Я сказала -- "темперамент" Бутовой и подчеркиваю это. Несмотря на ее внешний по большей части тихий облик, природа вложила в нее пылкий, настоящий темперамент, не только проявлявшийся на сцене, но и в жизни, иногда уносивший ее, как вихрь. Стоило посмотреть на нее, например, когда кто-нибудь нападал на ее кумира -- Художественный театр -- или насмехался над чем-нибудь, что ей дорого, или обижал беззащитного. Она метала молнии, забывала всякую сдержанность в припадке гнева, так что потом ей самой становилось стыдно, и она говорила: "Что поделаешь? Видно, предок мой, волжский разбойник, разбушевался!" И сознавалась мне, что боится "гневливости" в сердце своем.
Но по стремлению к самосовершенствованию она напоминала мне Толстого.
Я не пишу трактата о морали и не стану вдаваться в принципиальные рассуждения, что лучше: старание развивать свою индивидуальность, хотя бы в ущерб другим, или старание убивать ее, хотя бы в ущерб себе. Но отмечаю факт, что Надежда Сергеевна, чуждая всякого самомнения и самонадеянности, приняла вердикт театра как окончательный: не пробовала проверять его, протестовать, не ушла в провинцию, куда ее звали, осталась в Художественном театре и отдала ему свою жизнь.
Ужасно для женщины не жить с любимым человеком. На стократ ужаснее жить с нелюбимым! Вот такой "жизнью с нелюбимым" стало для Надежды Сергеевны ее сценическое искусство. И при этом безропотной жизнью.
Необходимость менять голос, походку, жесты, мимику -- все это роковым образом отзывалось на ней. Согнулись плечи от постоянного изображения старости, медлительней стала легкая походка, глуше и сдержаннее голос, привыкший постоянно тушить звук и заглушать металл. Даже мускулы лица принимали часто по привычке особое, скорбное выражение.
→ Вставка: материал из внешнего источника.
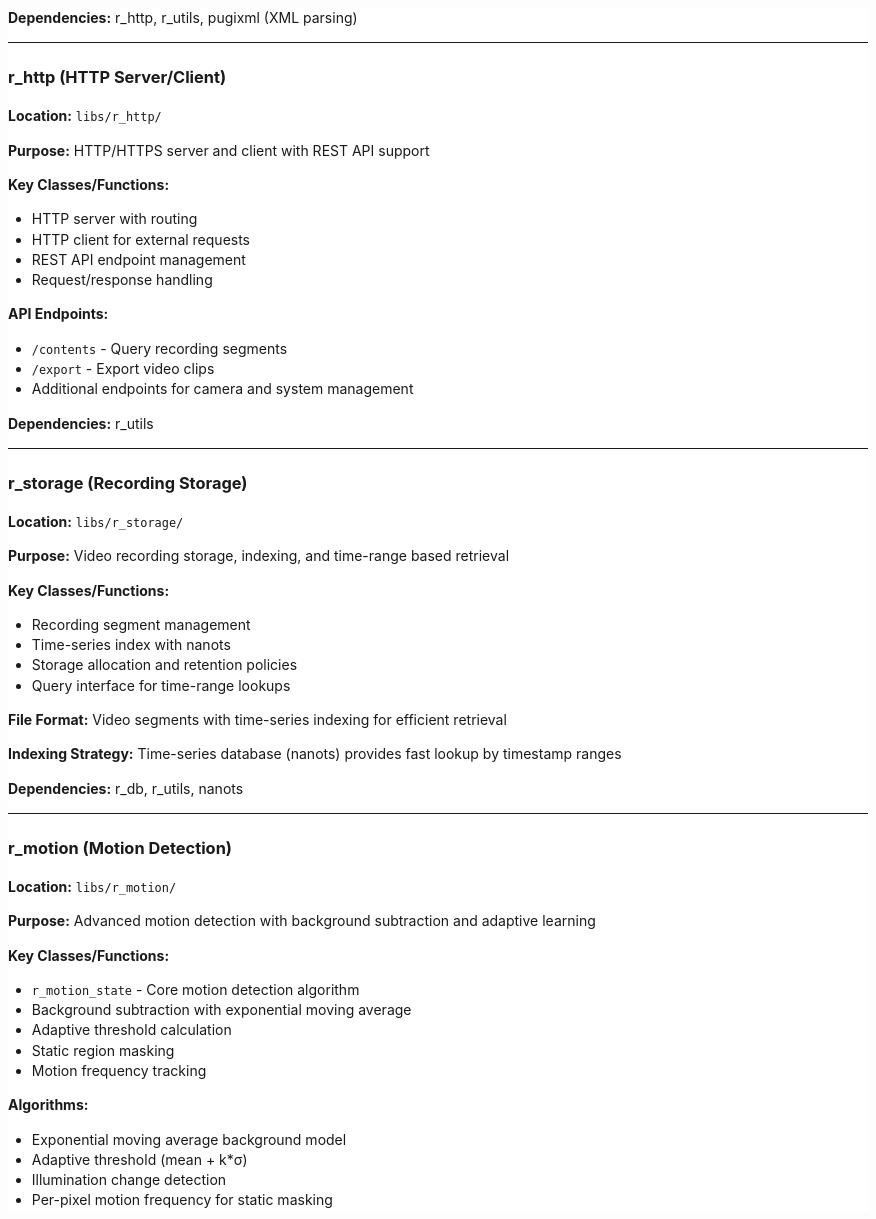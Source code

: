 **Dependencies:** r_http, r_utils, pugixml (XML parsing)

---

### r_http (HTTP Server/Client)
**Location:** `libs/r_http/`

**Purpose:** HTTP/HTTPS server and client with REST API support

**Key Classes/Functions:**
- HTTP server with routing
- HTTP client for external requests
- REST API endpoint management
- Request/response handling

**API Endpoints:**
- `/contents` - Query recording segments
- `/export` - Export video clips
- Additional endpoints for camera and system management

**Dependencies:** r_utils

---

### r_storage (Recording Storage)
**Location:** `libs/r_storage/`

**Purpose:** Video recording storage, indexing, and time-range based retrieval

**Key Classes/Functions:**
- Recording segment management
- Time-series index with nanots
- Storage allocation and retention policies
- Query interface for time-range lookups

**File Format:** Video segments with time-series indexing for efficient retrieval

**Indexing Strategy:** Time-series database (nanots) provides fast lookup by timestamp ranges

**Dependencies:** r_db, r_utils, nanots

---

### r_motion (Motion Detection)
**Location:** `libs/r_motion/`

**Purpose:** Advanced motion detection with background subtraction and adaptive learning

**Key Classes/Functions:**
- `r_motion_state` - Core motion detection algorithm
- Background subtraction with exponential moving average
- Adaptive threshold calculation
- Static region masking
- Motion frequency tracking

**Algorithms:**
- Exponential moving average background model
- Adaptive threshold (mean + k*σ)
- Illumination change detection
- Per-pixel motion frequency for static masking
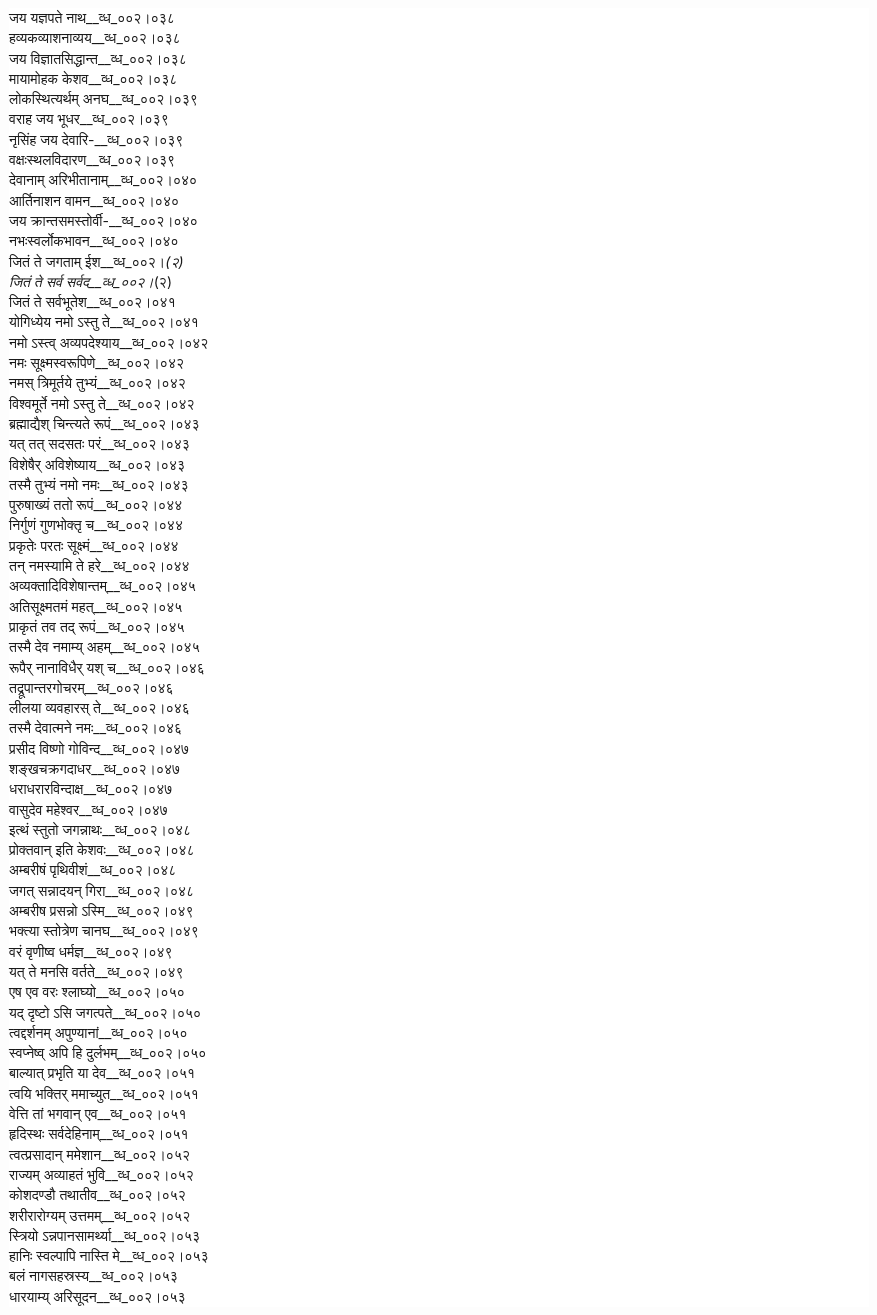 जय यज्ञपते नाथ__व्ध_००२।०३८  
हव्यकव्याशनाव्यय__व्ध_००२।०३८  
जय विज्ञातसिद्धान्त__व्ध_००२।०३८  
मायामोहक केशव__व्ध_००२।०३८  
लोकस्थित्यर्थम् अनघ__व्ध_००२।०३९  
वराह जय भूधर__व्ध_००२।०३९  
नृसिंह जय देवारि-__व्ध_००२।०३९  
वक्षःस्थलविदारण__व्ध_००२।०३९  
देवानाम् अरिभीतानाम्__व्ध_००२।०४०  
आर्तिनाशन वामन__व्ध_००२।०४०  
जय क्रान्तसमस्तोर्वी-__व्ध_००२।०४०  
नभःस्वर्लोकभावन__व्ध_००२।०४०  
जितं ते जगताम् ईश__व्ध_००२।*(२)  
जितं ते सर्व सर्वद__व्ध_००२।*(२)  
जितं ते सर्वभूतेश__व्ध_००२।०४१  
योगिध्येय नमो ऽस्तु ते__व्ध_००२।०४१  
नमो ऽस्त्व् अव्यपदेश्याय__व्ध_००२।०४२  
नमः सूक्ष्मस्वरूपिणे__व्ध_००२।०४२  
नमस् त्रिमूर्तये तुभ्यं__व्ध_००२।०४२  
विश्वमूर्ते नमो ऽस्तु ते__व्ध_००२।०४२  
ब्रह्माद्यैश् चिन्त्यते रूपं__व्ध_००२।०४३  
यत् तत् सदसतः परं__व्ध_००२।०४३  
विशेषैर् अविशेष्याय__व्ध_००२।०४३  
तस्मै तुभ्यं नमो नमः__व्ध_००२।०४३  
पुरुषाख्यं ततो रूपं__व्ध_००२।०४४  
निर्गुणं गुणभोक्तृ च__व्ध_००२।०४४  
प्रकृतेः परतः सूक्ष्मं__व्ध_००२।०४४  
तन् नमस्यामि ते हरे__व्ध_००२।०४४  
अव्यक्तादिविशेषान्तम्__व्ध_००२।०४५  
अतिसूक्ष्मतमं महत्__व्ध_००२।०४५  
प्राकृतं तव तद् रूपं__व्ध_००२।०४५  
तस्मै देव नमाम्य् अहम्__व्ध_००२।०४५  
रूपैर् नानाविधैर् यश् च__व्ध_००२।०४६  
तद्रूपान्तरगोचरम्__व्ध_००२।०४६  
लीलया व्यवहारस् ते__व्ध_००२।०४६  
तस्मै देवात्मने नमः__व्ध_००२।०४६  
प्रसीद विष्णो गोविन्द__व्ध_००२।०४७  
शङ्खचक्रगदाधर__व्ध_००२।०४७  
धराधरारविन्दाक्ष__व्ध_००२।०४७  
वासुदेव महेश्वर__व्ध_००२।०४७  
इत्थं स्तुतो जगन्नाथः__व्ध_००२।०४८  
प्रोक्तवान् इति केशवः__व्ध_००२।०४८  
अम्बरीषं पृथिवीशं__व्ध_००२।०४८  
जगत् सन्नादयन् गिरा__व्ध_००२।०४८  
अम्बरीष प्रसन्नो ऽस्मि__व्ध_००२।०४९  
भक्त्या स्तोत्रेण चानघ__व्ध_००२।०४९  
वरं वृणीष्व धर्मज्ञ__व्ध_००२।०४९  
यत् ते मनसि वर्तते__व्ध_००२।०४९  
एष एव वरः श्लाघ्यो__व्ध_००२।०५०  
यद् दृष्टो ऽसि जगत्पते__व्ध_००२।०५०  
त्वद्दर्शनम् अपुण्यानां__व्ध_००२।०५०  
स्वप्नेष्व् अपि हि दुर्लभम्__व्ध_००२।०५०  
बाल्यात् प्रभृति या देव__व्ध_००२।०५१  
त्वयि भक्तिर् ममाच्युत__व्ध_००२।०५१  
वेत्ति तां भगवान् एव__व्ध_००२।०५१  
हृदिस्थः सर्वदेहिनाम्__व्ध_००२।०५१  
त्वत्प्रसादान् ममेशान__व्ध_००२।०५२  
राज्यम् अव्याहतं भुवि__व्ध_००२।०५२  
कोशदण्डौ तथातीव__व्ध_००२।०५२  
शरीरारोग्यम् उत्तमम्__व्ध_००२।०५२  
स्त्रियो ऽन्नपानसामर्थ्या__व्ध_००२।०५३  
हानिः स्वल्पापि नास्ति मे__व्ध_००२।०५३  
बलं नागसहस्रस्य__व्ध_००२।०५३  
धारयाम्य् अरिसूदन__व्ध_००२।०५३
И все же молодости не прогнать было насильно. Иногда, когда она одевалась и входила куда-нибудь в концертный зал, в гостиную в одежде, падавшей особенно музыкальными складками, когда она была оживлена и ее волосы особенно буйно завивались, словно той же силой скрученные, что завивает буйные побеги хмеля и виноградных лоз, когда ее глаза сияли, как живые сапфиры, -- люди, встречавшие ее впервые не на сцене, останавливались в изумлении и спрашивали: "Неужели это Бутова?"
Но она верила тому, что у нее "несценическая наружность", что она некрасива. Или делала вид, что верила, или, действительно, какой-то гипноз застилал ее собственные глаза, но этого больного места нельзя было касаться.
Помню, в один из ее приездов уже в Петербург, мы ехали с ней на какой-то банкет, который давали Художественному театру. На ней было серебристо-серое платье, ее обычного фасона (свободно падающие складки и никаких отделок), только на плечах легкий шарф чудесного лимонно-желтого цвета, с тяжелой бахромой, тоже спадающий благодаря этой тяжести необыкновенно красиво. Она была удивительно интересна.